• [Required work]:
Pictures are to be left out; everything else in the records must be repeated exactly.
The data below:
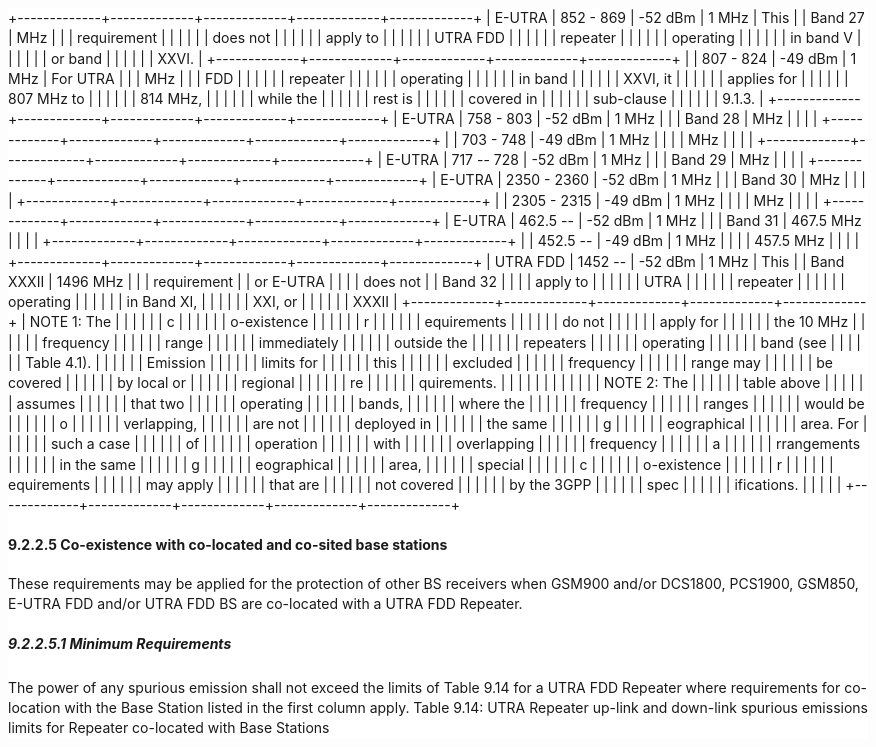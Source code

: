+-------------+-------------+-------------+-------------+-------------+ | E-UTRA | 852 - 869 | -52 dBm | 1 MHz | This | | Band 27 | MHz | | | requirement | | | | | | does not | | | | | | apply to | | | | | | UTRA FDD | | | | | | repeater | | | | | | operating | | | | | | in band V | | | | | | or band | | | | | | XXVI. | +-------------+-------------+-------------+-------------+-------------+ | | 807 - 824 | -49 dBm | 1 MHz | For UTRA | | | MHz | | | FDD | | | | | | repeater | | | | | | operating | | | | | | in band | | | | | | XXVI, it | | | | | | applies for | | | | | | 807 MHz to | | | | | | 814 MHz, | | | | | | while the | | | | | | rest is | | | | | | covered in | | | | | | sub-clause | | | | | | 9.1.3. | +-------------+-------------+-------------+-------------+-------------+ | E-UTRA | 758 - 803 | -52 dBm | 1 MHz | | | Band 28 | MHz | | | | +-------------+-------------+-------------+-------------+-------------+ | | 703 - 748 | -49 dBm | 1 MHz | | | | MHz | | | | +-------------+-------------+-------------+-------------+-------------+ | E-UTRA | 717 -- 728 | -52 dBm | 1 MHz | | | Band 29 | MHz | | | | +-------------+-------------+-------------+-------------+-------------+ | E-UTRA | 2350 - 2360 | -52 dBm | 1 MHz | | | Band 30 | MHz | | | | +-------------+-------------+-------------+-------------+-------------+ | | 2305 - 2315 | -49 dBm | 1 MHz | | | | MHz | | | | +-------------+-------------+-------------+-------------+-------------+ | E-UTRA | 462.5 -- | -52 dBm | 1 MHz | | | Band 31 | 467.5 MHz | | | | +-------------+-------------+-------------+-------------+-------------+ | | 452.5 -- | -49 dBm | 1 MHz | | | | 457.5 MHz | | | | +-------------+-------------+-------------+-------------+-------------+ | UTRA FDD | 1452 -- | -52 dBm | 1 MHz | This | | Band XXXII | 1496 MHz | | | requirement | | or E-UTRA | | | | does not | | Band 32 | | | | apply to | | | | | | UTRA | | | | | | repeater | | | | | | operating | | | | | | in Band XI, | | | | | | XXI, or | | | | | | XXXII | +-------------+-------------+-------------+-------------+-------------+ | NOTE 1: The | | | | | | c | | | | | | o-existence | | | | | | r | | | | | | equirements | | | | | | do not | | | | | | apply for | | | | | | the 10 MHz | | | | | | frequency | | | | | | range | | | | | | immediately | | | | | | outside the | | | | | | repeaters | | | | | | operating | | | | | | band (see | | | | | | Table 4.1). | | | | | | Emission | | | | | | limits for | | | | | | this | | | | | | excluded | | | | | | frequency | | | | | | range may | | | | | | be covered | | | | | | by local or | | | | | | regional | | | | | | re | | | | | | quirements. | | | | | | | | | | | | NOTE 2: The | | | | | | table above | | | | | | assumes | | | | | | that two | | | | | | operating | | | | | | bands, | | | | | | where the | | | | | | frequency | | | | | | ranges | | | | | | would be | | | | | | o | | | | | | verlapping, | | | | | | are not | | | | | | deployed in | | | | | | the same | | | | | | g | | | | | | eographical | | | | | | area. For | | | | | | such a case | | | | | | of | | | | | | operation | | | | | | with | | | | | | overlapping | | | | | | frequency | | | | | | a | | | | | | rrangements | | | | | | in the same | | | | | | g | | | | | | eographical | | | | | | area, | | | | | | special | | | | | | c | | | | | | o-existence | | | | | | r | | | | | | equirements | | | | | | may apply | | | | | | that are | | | | | | not covered | | | | | | by the 3GPP | | | | | | spec | | | | | | ifications. | | | | | +-------------+-------------+-------------+-------------+-------------+
#### 9.2.2.5 Co-existence with co-located and co-sited base stations
These requirements may be applied for the protection of other BS receivers
when GSM900 and/or DCS1800, PCS1900, GSM850, E-UTRA FDD and/or UTRA FDD BS are
co-located with a UTRA FDD Repeater.
##### 9.2.2.5.1 Minimum Requirements
The power of any spurious emission shall not exceed the limits of Table 9.14
for a UTRA FDD Repeater where requirements for co-location with the Base
Station listed in the first column apply.
Table 9.14: UTRA Repeater up-link and down-link spurious emissions limits for
Repeater co-located with Base Stations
End of The data.
• [Finished exercise]:
Source code

:+-------------+-------------+-------------+-------------+-------------+ | E-UTRA | 852 - 869 | -52 dBm | 1 MHz | This | | Band 27 | MHz | | | requirement | | | | | | does not | | | | | | apply to | | | | | | UTRA FDD | | | | | | repeater | | | | | | operating | | | | | | in band V | | | | | | or band | | | | | | XXVI. | +-------------+-------------+-------------+-------------+-------------+ | | 807 - 824 | -49 dBm | 1 MHz | For UTRA | | | MHz | | | FDD | | | | | | repeater | | | | | | operating | | | | | | in band | | | | | | XXVI, it | | | | | | applies for | | | | | | 807 MHz to | | | | | | 814 MHz, | | | | | | while the | | | | | | rest is | | | | | | covered in | | | | | | sub-clause | | | | | | 9.1.3. | +-------------+-------------+-------------+-------------+-------------+ | E-UTRA | 758 - 803 | -52 dBm | 1 MHz | | | Band 28 | MHz | | | | +-------------+-------------+-------------+-------------+-------------+ | | 703 - 748 | -49 dBm | 1 MHz | | | | MHz | | | | +-------------+-------------+-------------+-------------+-------------+ | E-UTRA | 717 -- 728 | -52 dBm | 1 MHz | | | Band 29 | MHz | | | | +-------------+-------------+-------------+-------------+-------------+ | E-UTRA | 2350 - 2360 | -52 dBm | 1 MHz | | | Band 30 | MHz | | | | +-------------+-------------+-------------+-------------+-------------+ | | 2305 - 2315 | -49 dBm | 1 MHz | | | | MHz | | | | +-------------+-------------+-------------+-------------+-------------+ | E-UTRA | 462.5 -- | -52 dBm | 1 MHz | | | Band 31 | 467.5 MHz | | | | +-------------+-------------+-------------+-------------+-------------+ | | 452.5 -- | -49 dBm | 1 MHz | | | | 457.5 MHz | | | | +-------------+-------------+-------------+-------------+-------------+ | UTRA FDD | 1452 -- | -52 dBm | 1 MHz | This | | Band XXXII | 1496 MHz | | | requirement | | or E-UTRA | | | | does not | | Band 32 | | | | apply to | | | | | | UTRA | | | | | | repeater | | | | | | operating | | | | | | in Band XI, | | | | | | XXI, or | | | | | | XXXII | +-------------+-------------+-------------+-------------+-------------+ | NOTE 1: The | | | | | | c | | | | | | o-existence | | | | | | r | | | | | | equirements | | | | | | do not | | | | | | apply for | | | | | | the 10 MHz | | | | | | frequency | | | | | | range | | | | | | immediately | | | | | | outside the | | | | | | repeaters | | | | | | operating | | | | | | band (see | | | | | | Table 4.1). | | | | | | Emission | | | | | | limits for | | | | | | this | | | | | | excluded | | | | | | frequency | | | | | | range may | | | | | | be covered | | | | | | by local or | | | | | | regional | | | | | | re | | | | | | quirements. | | | | | | | | | | | | NOTE 2: The | | | | | | table above | | | | | | assumes | | | | | | that two | | | | | | operating | | | | | | bands, | | | | | | where the | | | | | | frequency | | | | | | ranges | | | | | | would be | | | | | | o | | | | | | verlapping, | | | | | | are not | | | | | | deployed in | | | | | | the same | | | | | | g | | | | | | eographical | | | | | | area. For | | | | | | such a case | | | | | | of | | | | | | operation | | | | | | with | | | | | | overlapping | | | | | | frequency | | | | | | a | | | | | | rrangements | | | | | | in the same | | | | | | g | | | | | | eographical | | | | | | area, | | | | | | special | | | | | | c | | | | | | o-existence | | | | | | r | | | | | | equirements | | | | | | may apply | | | | | | that are | | | | | | not covered | | | | | | by the 3GPP | | | | | | spec | | | | | | ifications. | | | | | +-------------+-------------+-------------+-------------+-------------+
#### 9.2.2.5 Co-existence with co-located and co-sited base stations
These requirements may be applied for the protection of other BS receivers
when GSM900 and/or DCS1800, PCS1900, GSM850, E-UTRA FDD and/or UTRA FDD BS are
co-located with a UTRA FDD Repeater.
##### 9.2.2.5.1 Minimum Requirements
The power of any spurious emission shall not exceed the limits of Table 9.14
for a UTRA FDD Repeater where requirements for co-location with the Base
Station listed in the first column apply.
Table 9.14: UTRA Repeater up-link and down-link spurious emissions limits for
Repeater co-located with Base Stations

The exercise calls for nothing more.